Page:Focillon - Vie des formes, 1934.djvu/9

Cette page a été validée par deux contributeurs.

LE MONDE DES FORMES

Les problèmes posés par l’interprétation de l’œuvre d’art se présentent sous l’aspect de contradictions presque obsédantes. L’œuvre d’art est une tentative vers l’unique, elle s’affirme comme un tout, comme un absolu, et, en même temps, elle appartient à un système de relations complexes. Elle résulte d’une activité indépendante, elle traduit une rêverie supérieure et libre, mais on voit aussi converger en elle les énergies des civilisations.
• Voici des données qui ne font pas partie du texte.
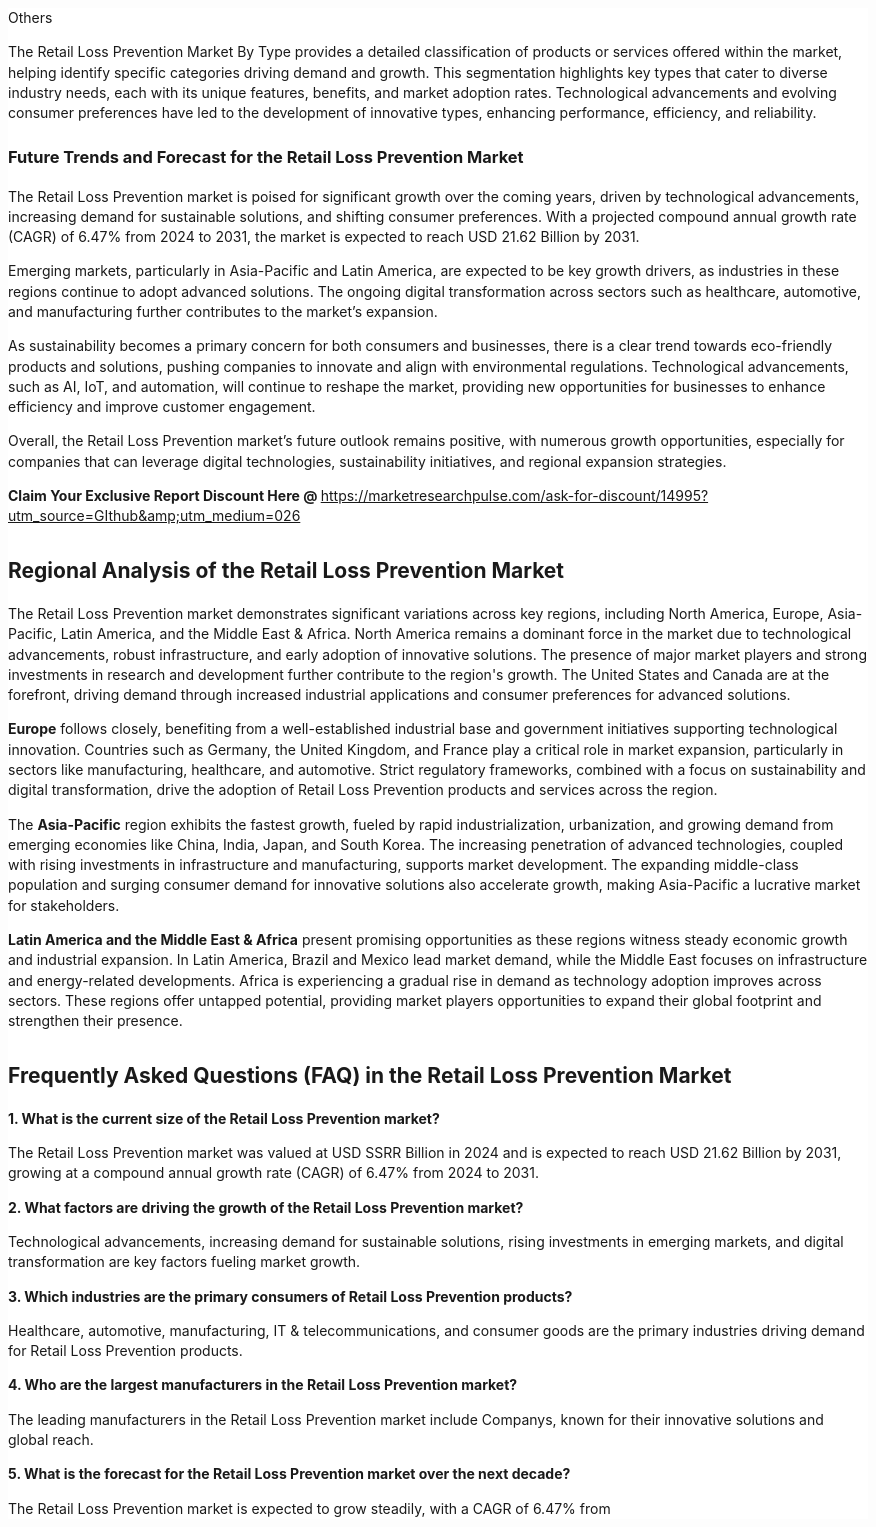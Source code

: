 Others</li></ul><p>The Retail Loss Prevention Market By Type provides a detailed classification of products or services offered within the market, helping identify specific categories driving demand and growth. This segmentation highlights key types that cater to diverse industry needs, each with its unique features, benefits, and market adoption rates. Technological advancements and evolving consumer preferences have led to the development of innovative types, enhancing performance, efficiency, and reliability.</p><h3>Future Trends and Forecast for the Retail Loss Prevention Market</h3><p>The Retail Loss Prevention market is poised for significant growth over the coming years, driven by technological advancements, increasing demand for sustainable solutions, and shifting consumer preferences. With a projected compound annual growth rate (CAGR) of 6.47% from 2024 to 2031, the market is expected to reach USD 21.62 Billion by 2031.</p><p>Emerging markets, particularly in Asia-Pacific and Latin America, are expected to be key growth drivers, as industries in these regions continue to adopt advanced solutions. The ongoing digital transformation across sectors such as healthcare, automotive, and manufacturing further contributes to the market&rsquo;s expansion.</p><p>As sustainability becomes a primary concern for both consumers and businesses, there is a clear trend towards eco-friendly products and solutions, pushing companies to innovate and align with environmental regulations. Technological advancements, such as AI, IoT, and automation, will continue to reshape the market, providing new opportunities for businesses to enhance efficiency and improve customer engagement.</p><p>Overall, the Retail Loss Prevention market&rsquo;s future outlook remains positive, with numerous growth opportunities, especially for companies that can leverage digital technologies, sustainability initiatives, and regional expansion strategies.</p><p><strong>Claim Your Exclusive Report Discount Here @ </strong><a href="https://marketresearchpulse.com/ask-for-discount/14995?utm_source=GIthub&amp;utm_medium=026">https://marketresearchpulse.com/ask-for-discount/14995?utm_source=GIthub&amp;utm_medium=026</a></p><h2><strong>Regional Analysis of the Retail Loss Prevention Market</strong></h2><p>The Retail Loss Prevention market demonstrates significant variations across key regions, including North America, Europe, Asia-Pacific, Latin America, and the Middle East &amp; Africa. North America remains a dominant force in the market due to technological advancements, robust infrastructure, and early adoption of innovative solutions. The presence of major market players and strong investments in research and development further contribute to the region's growth. The United States and Canada are at the forefront, driving demand through increased industrial applications and consumer preferences for advanced solutions.</p><p><strong>Europe</strong> follows closely, benefiting from a well-established industrial base and government initiatives supporting technological innovation. Countries such as Germany, the United Kingdom, and France play a critical role in market expansion, particularly in sectors like manufacturing, healthcare, and automotive. Strict regulatory frameworks, combined with a focus on sustainability and digital transformation, drive the adoption of Retail Loss Prevention products and services across the region.</p><p>The <strong>Asia-Pacific</strong> region exhibits the fastest growth, fueled by rapid industrialization, urbanization, and growing demand from emerging economies like China, India, Japan, and South Korea. The increasing penetration of advanced technologies, coupled with rising investments in infrastructure and manufacturing, supports market development. The expanding middle-class population and surging consumer demand for innovative solutions also accelerate growth, making Asia-Pacific a lucrative market for stakeholders.</p><p><strong>Latin America and the Middle East &amp; Africa</strong> present promising opportunities as these regions witness steady economic growth and industrial expansion. In Latin America, Brazil and Mexico lead market demand, while the Middle East focuses on infrastructure and energy-related developments. Africa is experiencing a gradual rise in demand as technology adoption improves across sectors. These regions offer untapped potential, providing market players opportunities to expand their global footprint and strengthen their presence.</p><h2><strong>Frequently Asked Questions (FAQ) in the Retail Loss Prevention Market</strong></h2><p><strong>1. What is the current size of the Retail Loss Prevention market?</strong></p><p>The Retail Loss Prevention market was valued at USD SSRR Billion in 2024 and is expected to reach USD 21.62 Billion by 2031, growing at a compound annual growth rate (CAGR) of 6.47% from 2024 to 2031.</p><p><strong>2. What factors are driving the growth of the Retail Loss Prevention market?</strong></p><p>Technological advancements, increasing demand for sustainable solutions, rising investments in emerging markets, and digital transformation are key factors fueling market growth.</p><p><strong>3. Which industries are the primary consumers of Retail Loss Prevention products?</strong></p><p>Healthcare, automotive, manufacturing, IT &amp; telecommunications, and consumer goods are the primary industries driving demand for Retail Loss Prevention products.</p><p><strong>4. Who are the largest manufacturers in the Retail Loss Prevention market?</strong></p><p>The leading manufacturers in the Retail Loss Prevention market include Companys, known for their innovative solutions and global reach.</p><p><strong>5. What is the forecast for the Retail Loss Prevention market over the next decade?</strong></p><p>The Retail Loss Prevention market is expected to grow steadily, with a CAGR of 6.47% from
Enfin (pour respecter provisoirement les termes d’une opposition tout apparente) elle est matière et elle est esprit, elle est forme et elle est contenu. Les hommes qui s’emploient à la définir la qualifient selon les besoins de leur nature et la particularité de leurs recherches. Celui qui la fait, lorsqu’il s’arrête à la considérer, se place sur un autre plan que celui qui la commente et, s’il se sert des mêmes termes, c’est dans un autre sens. Celui qui en jouit avec profondeur et qui, peut-être, est le plus délicat et le plus sage, la chérit pour elle-même : il croit l’atteindre, la posséder essentiellement — et il l’enveloppe du réseau de ses propres songes. Elle plonge dans la mobilité du temps, et elle appartient à l’éternité. Elle est particulière, locale, individuelle, et elle est un témoin universel. Mais elle domine ses diverses acceptions et, servant à illustrer l’histoire, l’homme et le monde même, elle est créatrice de l’homme, créatrice du monde, et elle installe dans l’histoire un ordre qui ne se réduit à rien d’autre.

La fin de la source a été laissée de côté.